- Task brief -
The entries below contain a line with "### Hi there 👋" and a line with "### Descrição". Retype exactly everything from the first down to the second, both included, and nothing else.

- Data extracts -
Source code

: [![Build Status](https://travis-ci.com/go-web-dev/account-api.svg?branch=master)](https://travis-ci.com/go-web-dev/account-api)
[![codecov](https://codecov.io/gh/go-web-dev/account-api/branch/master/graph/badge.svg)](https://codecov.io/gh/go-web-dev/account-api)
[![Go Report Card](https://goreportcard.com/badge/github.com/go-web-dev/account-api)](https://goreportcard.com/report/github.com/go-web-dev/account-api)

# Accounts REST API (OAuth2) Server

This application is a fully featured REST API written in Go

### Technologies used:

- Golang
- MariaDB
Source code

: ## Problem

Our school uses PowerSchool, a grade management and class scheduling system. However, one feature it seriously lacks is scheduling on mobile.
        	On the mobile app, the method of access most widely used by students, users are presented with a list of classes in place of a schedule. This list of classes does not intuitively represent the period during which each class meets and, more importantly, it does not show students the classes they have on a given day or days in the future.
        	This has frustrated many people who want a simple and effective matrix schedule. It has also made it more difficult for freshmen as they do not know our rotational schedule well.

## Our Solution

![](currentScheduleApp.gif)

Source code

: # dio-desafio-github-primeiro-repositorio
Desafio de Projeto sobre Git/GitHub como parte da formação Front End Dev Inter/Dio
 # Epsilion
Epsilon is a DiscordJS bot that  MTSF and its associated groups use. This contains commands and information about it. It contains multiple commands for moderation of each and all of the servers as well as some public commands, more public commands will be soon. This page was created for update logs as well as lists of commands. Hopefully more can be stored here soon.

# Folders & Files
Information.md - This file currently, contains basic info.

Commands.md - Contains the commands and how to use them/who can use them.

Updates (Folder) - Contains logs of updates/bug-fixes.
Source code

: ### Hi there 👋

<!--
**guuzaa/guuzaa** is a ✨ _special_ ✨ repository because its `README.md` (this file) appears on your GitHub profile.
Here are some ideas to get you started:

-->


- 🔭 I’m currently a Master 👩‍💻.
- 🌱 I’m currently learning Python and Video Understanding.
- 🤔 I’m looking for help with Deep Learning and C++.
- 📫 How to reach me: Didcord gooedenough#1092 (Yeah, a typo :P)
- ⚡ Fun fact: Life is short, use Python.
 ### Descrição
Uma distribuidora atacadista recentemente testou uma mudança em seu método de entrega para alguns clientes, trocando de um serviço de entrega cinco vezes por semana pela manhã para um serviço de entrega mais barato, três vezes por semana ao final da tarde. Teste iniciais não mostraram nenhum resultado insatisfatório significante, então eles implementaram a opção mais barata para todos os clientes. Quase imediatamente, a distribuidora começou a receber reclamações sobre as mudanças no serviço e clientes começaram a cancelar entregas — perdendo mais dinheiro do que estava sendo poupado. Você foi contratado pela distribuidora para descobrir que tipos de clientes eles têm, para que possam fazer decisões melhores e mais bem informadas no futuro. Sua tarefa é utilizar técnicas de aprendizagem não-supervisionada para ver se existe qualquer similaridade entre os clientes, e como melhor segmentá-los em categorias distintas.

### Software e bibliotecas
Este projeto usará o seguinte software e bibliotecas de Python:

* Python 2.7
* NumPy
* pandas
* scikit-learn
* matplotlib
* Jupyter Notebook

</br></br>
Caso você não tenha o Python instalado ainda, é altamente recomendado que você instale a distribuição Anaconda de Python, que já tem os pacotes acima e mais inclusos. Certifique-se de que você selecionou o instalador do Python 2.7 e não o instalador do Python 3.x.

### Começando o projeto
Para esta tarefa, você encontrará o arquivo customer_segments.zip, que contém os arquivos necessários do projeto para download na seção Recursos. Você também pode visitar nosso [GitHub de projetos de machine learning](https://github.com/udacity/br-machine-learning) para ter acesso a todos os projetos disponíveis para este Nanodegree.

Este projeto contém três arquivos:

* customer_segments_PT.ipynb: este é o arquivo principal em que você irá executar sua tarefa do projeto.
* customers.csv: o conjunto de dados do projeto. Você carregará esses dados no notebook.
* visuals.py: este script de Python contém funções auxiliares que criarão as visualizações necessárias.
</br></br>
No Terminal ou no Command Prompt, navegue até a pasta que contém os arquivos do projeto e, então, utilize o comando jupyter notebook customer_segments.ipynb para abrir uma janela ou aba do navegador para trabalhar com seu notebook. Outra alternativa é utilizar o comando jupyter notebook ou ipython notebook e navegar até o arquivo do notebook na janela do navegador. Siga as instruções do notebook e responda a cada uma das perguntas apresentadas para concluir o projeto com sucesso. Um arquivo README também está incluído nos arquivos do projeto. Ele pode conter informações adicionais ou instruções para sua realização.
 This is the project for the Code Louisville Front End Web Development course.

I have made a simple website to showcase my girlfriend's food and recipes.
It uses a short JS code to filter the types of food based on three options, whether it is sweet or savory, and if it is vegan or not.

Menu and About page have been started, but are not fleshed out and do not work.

- Result for this exercise -
: ### Hi there 👋

<!--
**guuzaa/guuzaa** is a ✨ _special_ ✨ repository because its `README.md` (this file) appears on your GitHub profile.
Here are some ideas to get you started:

-->


- 🔭 I’m currently a Master 👩‍💻.
- 🌱 I’m currently learning Python and Video Understanding.
- 🤔 I’m looking for help with Deep Learning and C++.
- 📫 How to reach me: Didcord gooedenough#1092 (Yeah, a typo :P)
- ⚡ Fun fact: Life is short, use Python.
 ### Descrição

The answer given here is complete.